My obsession with finance and economics has opened many doors. From gaining interest in AP Microeconomics and Macroeconomics, to investing avidly in the stock market, I’ve learned many things. I’ve realized that human nature is in fact a force that must be reckoned with in economic analysis, and I’ve realized that history may be destined to repeat itself if with ignore the past mistakes of previous financial crises. However, above all the extraneous financial understanding that I’ve gained, I believe I’ve gained one of the most important practical skills: financial literacy. I’ve been fortunate enough to be able to understand spending, saving, and everything in between. This is something I hope everyone can have access to and be able to leverage.
Why is financial literacy important? Why should it be taught at an early age?
Many who lack a fundamental understanding of finance, especially personal finance in the United States are missing car payments, extending their earliest possible date of retirement, and increasingly relying on loans. Possibly already facing the crippling pressures of student loan debt, the burden of more and more expenses that must be paid off can financially ruin someone. This is exactly what is happening to millions of Americans, and this can be prevented through financial literacy.

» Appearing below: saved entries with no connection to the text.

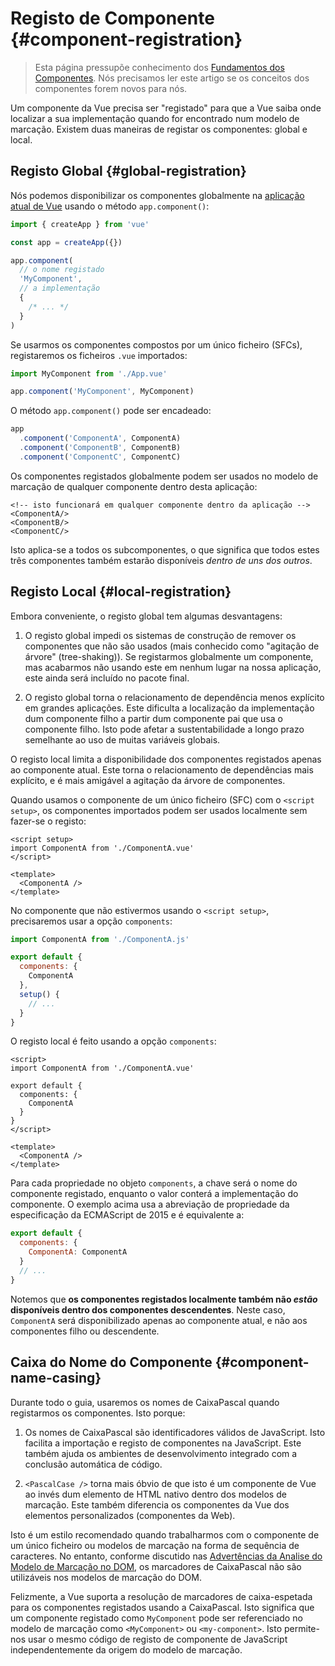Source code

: # Registo de Componente {#component-registration}

> Esta página pressupõe conhecimento dos [Fundamentos dos Componentes](/guide/essentials/component-basics). Nós precisamos ler este artigo se os conceitos dos componentes forem novos para nós.

<VueSchoolLink href="https://vueschool.io/lessons/vue-3-global-vs-local-vue-components" title="Aula Grátis de Registo de Componente de Vue.js"/>

Um componente da Vue precisa ser "registado" para que a Vue saiba onde localizar a sua implementação quando for encontrado num modelo de marcação. Existem duas maneiras de registar os componentes: global e local.

## Registo Global {#global-registration}

Nós podemos disponibilizar os componentes globalmente na [aplicação atual de Vue](/guide/essentials/application) usando o método `app.component()`:

```js
import { createApp } from 'vue'

const app = createApp({})

app.component(
  // o nome registado
  'MyComponent',
  // a implementação
  {
    /* ... */
  }
)
```

Se usarmos os componentes compostos por um único ficheiro (SFCs), registaremos os ficheiros `.vue` importados:

```js
import MyComponent from './App.vue'

app.component('MyComponent', MyComponent)
```

O método `app.component()` pode ser encadeado:

```js
app
  .component('ComponentA', ComponentA)
  .component('ComponentB', ComponentB)
  .component('ComponentC', ComponentC)
```

Os componentes registados globalmente podem ser usados no modelo de marcação de qualquer componente dentro desta aplicação:

```vue-html
<!-- isto funcionará em qualquer componente dentro da aplicação -->
<ComponentA/>
<ComponentB/>
<ComponentC/>
```

Isto aplica-se a todos os subcomponentes, o que significa que todos estes três componentes também estarão disponíveis _dentro de uns dos outros_.

## Registo Local {#local-registration}

Embora conveniente, o registo global tem algumas desvantagens:

1. O registo global impedi os sistemas de construção de remover os componentes que não são usados (mais conhecido como "agitação de árvore" (tree-shaking)). Se registarmos globalmente um componente, mas acabarmos não usando este em nenhum lugar na nossa aplicação, este ainda será incluído no pacote final.

2. O registo global torna o relacionamento de dependência menos explícito em grandes aplicações. Este dificulta a localização da implementação dum componente filho a partir dum componente pai que usa o componente filho. Isto pode afetar a sustentabilidade a longo prazo semelhante ao uso de muitas variáveis globais.

O registo local limita a disponibilidade dos componentes registados apenas ao componente atual. Este torna o relacionamento de dependências mais explícito, e é mais amigável a agitação da árvore de componentes.

<div class="composition-api">

Quando usamos o componente de um único ficheiro (SFC) com o `<script setup>`, os componentes importados podem ser usados localmente sem fazer-se o registo:

```vue
<script setup>
import ComponentA from './ComponentA.vue'
</script>

<template>
  <ComponentA />
</template>
```

No componente que não estivermos usando o `<script setup>`, precisaremos usar a opção `components`:

```js
import ComponentA from './ComponentA.js'

export default {
  components: {
    ComponentA
  },
  setup() {
    // ...
  }
}
```

</div>
<div class="options-api">

O registo local é feito usando a opção `components`:

```vue
<script>
import ComponentA from './ComponentA.vue'

export default {
  components: {
    ComponentA
  }
}
</script>

<template>
  <ComponentA />
</template>
```

</div>

Para cada propriedade no objeto `components`, a chave será o nome do componente registado, enquanto o valor conterá a implementação do componente. O exemplo acima usa a abreviação de propriedade da especificação da ECMAScript de 2015 e é equivalente a:

```js
export default {
  components: {
    ComponentA: ComponentA
  }
  // ...
}
```

Notemos que **os componentes registados localmente também não _estão_ disponíveis dentro dos componentes descendentes**. Neste caso, `ComponentA` será disponibilizado apenas ao componente atual, e não aos componentes filho ou descendente.

## Caixa do Nome do Componente {#component-name-casing}

Durante todo o guia, usaremos os nomes de CaixaPascal quando registarmos os componentes. Isto porque:

1. Os nomes de CaixaPascal são identificadores válidos de JavaScript. Isto facilita a importação e registo de componentes na JavaScript. Este também ajuda os ambientes de desenvolvimento integrado com a conclusão automática de código.

2. `<PascalCase />` torna mais óbvio de que isto é um componente de Vue ao invés dum elemento de HTML nativo dentro dos modelos de marcação. Este também diferencia os componentes da Vue dos elementos personalizados (componentes da Web).

Isto é um estilo recomendado quando trabalharmos com o componente de um único ficheiro ou modelos de marcação na forma de sequência de caracteres. No entanto, conforme discutido nas [Advertências da Analise do Modelo de Marcação no DOM](/guide/essentials/component-basics#in-dom-template-parsing-caveats), os marcadores de CaixaPascal não são utilizáveis nos modelos de marcação do DOM.

Felizmente, a Vue suporta a resolução de marcadores de caixa-espetada para os componentes registados usando a CaixaPascal. Isto significa que um componente registado como `MyComponent` pode ser referenciado no modelo de marcação como `<MyComponent>` ou `<my-component>`. Isto permite-nos usar o mesmo código de registo de componente de JavaScript independentemente da origem do modelo de marcação.
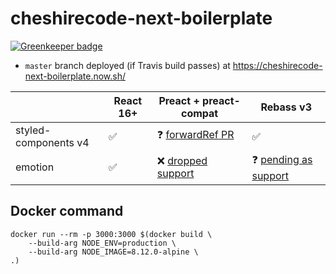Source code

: # cheshirecode-next-boilerplate

[![Greenkeeper badge](https://badges.greenkeeper.io/cheshirecode/cheshirecode-next-boilerplate.svg)](https://greenkeeper.io/)

- `master` branch deployed (if Travis build passes) at https://cheshirecode-next-boilerplate.now.sh/

|     | React 16+ | Preact + preact-compat | Rebass v3
| --- |  ---  | ---    | ---
| styled-components v4 | :white_check_mark: | :question: [forwardRef PR](https://github.com/developit/preact/pull/1234) | :white_check_mark:
| emotion |  :white_check_mark:  | :x: [dropped support](https://github.com/emotion-js/emotion/pull/896) | :question: [pending as support](https://github.com/rebassjs/rebass/issues/501#issuecomment-424902795)


## Docker command
```
docker run --rm -p 3000:3000 $(docker build \
    --build-arg NODE_ENV=production \
    --build-arg NODE_IMAGE=8.12.0-alpine \
.)
```
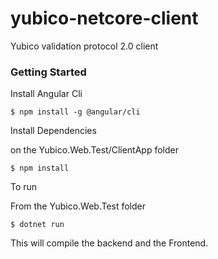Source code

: # yubico-netcore-client
Yubico validation protocol 2.0 client

### Getting Started

Install Angular Cli

```
$ npm install -g @angular/cli
```

Install Dependencies

on the Yubico.Web.Test/ClientApp folder

```
$ npm install
```

To run 

From the Yubico.Web.Test folder

```
$ dotnet run 
```

This will compile the backend and the Frontend.
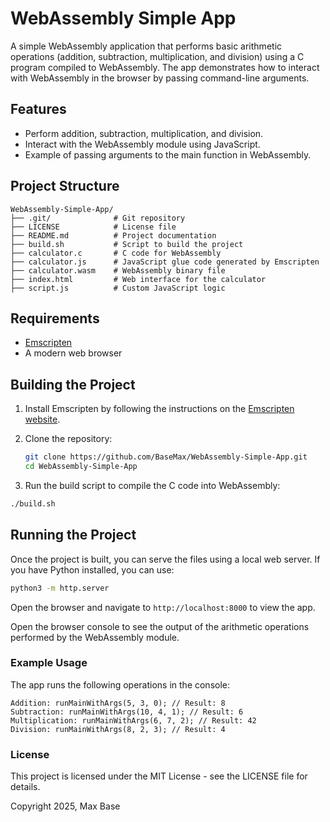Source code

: # WebAssembly Simple App

A simple WebAssembly application that performs basic arithmetic operations (addition, subtraction, multiplication, and division) using a C program compiled to WebAssembly. The app demonstrates how to interact with WebAssembly in the browser by passing command-line arguments.

## Features
- Perform addition, subtraction, multiplication, and division.
- Interact with the WebAssembly module using JavaScript.
- Example of passing arguments to the main function in WebAssembly.

## Project Structure

```
WebAssembly-Simple-App/  
├── .git/              # Git repository  
├── LICENSE            # License file  
├── README.md          # Project documentation  
├── build.sh           # Script to build the project  
├── calculator.c       # C code for WebAssembly  
├── calculator.js      # JavaScript glue code generated by Emscripten  
├── calculator.wasm    # WebAssembly binary file  
├── index.html         # Web interface for the calculator  
├── script.js          # Custom JavaScript logic
```

## Requirements

- [Emscripten](https://emscripten.org/docs/getting_started/downloads.html)
- A modern web browser

## Building the Project

1. Install Emscripten by following the instructions on the [Emscripten website](https://emscripten.org/docs/getting_started/downloads.html).
2. Clone the repository:
   ```bash
   git clone https://github.com/BaseMax/WebAssembly-Simple-App.git
   cd WebAssembly-Simple-App
   ```

3. Run the build script to compile the C code into WebAssembly:
```bash
./build.sh
```

## Running the Project

Once the project is built, you can serve the files using a local web server. If you have Python installed, you can use:

```bash
python3 -m http.server
```

Open the browser and navigate to `http://localhost:8000` to view the app.

Open the browser console to see the output of the arithmetic operations performed by the WebAssembly module.

### Example Usage

The app runs the following operations in the console:

```
Addition: runMainWithArgs(5, 3, 0); // Result: 8
Subtraction: runMainWithArgs(10, 4, 1); // Result: 6
Multiplication: runMainWithArgs(6, 7, 2); // Result: 42
Division: runMainWithArgs(8, 2, 3); // Result: 4
```

### License

This project is licensed under the MIT License - see the LICENSE file for details.

Copyright 2025, Max Base
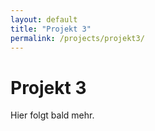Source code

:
 ```yaml
---
layout: default
title: "Projekt 3"
permalink: /projects/projekt3/
---
```


# Projekt 3

Hier folgt bald mehr.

Financial literacy is especially important in a consumer-oriented society such as the United States. Marketing is an incredibly large industry in this country because the American consumer buys the latest products and technologies. Thus, America has some of the highest global levels of consumer debt, specifically, credit card debt. In this way, financial literacy is especially important in teaching the basics of investing and saving for the future. The latest iPhone is now, but it cannot be purchased at the expense of saving for retirement.
When children are exposed to financial concepts, as simple as saving money and earning interest, they have formulated early ideas about money. What purpose does it serve? Rather than having them figure it out on their own, they will already be predisposed to good financial habits. If students are exposed to the financial basics of adulthood – how credit cards work, how bills work, and the basics of taxes – they will be much more likely to make smarter financial decisions in the future. They will also understand the underpinnings that define the financial system. They won’t be confused when they have to file taxes for the first time. They won’t need help when their first credit card bill arrives.
As a society, we should not take financial literacy for granted. It is not simply a skill that can be picked up instantaneously, or even over a long period of time, without ample help. There has to be guidance – from parents or educators. When they want to learn more, there should be an online presence or resource to turn to.
Why I founded Financial Literacy Journal
I founded Financial Literacy Journal because, firstly, financial literacy is something that is important. There are the core subjects in school – math science, English, and history. Yet the practical skills, such as how to file taxes, or how to invest your money to earn passive income, are not taught and, despite recent legislative attempts, are not likely to be taught extensively anytime soon.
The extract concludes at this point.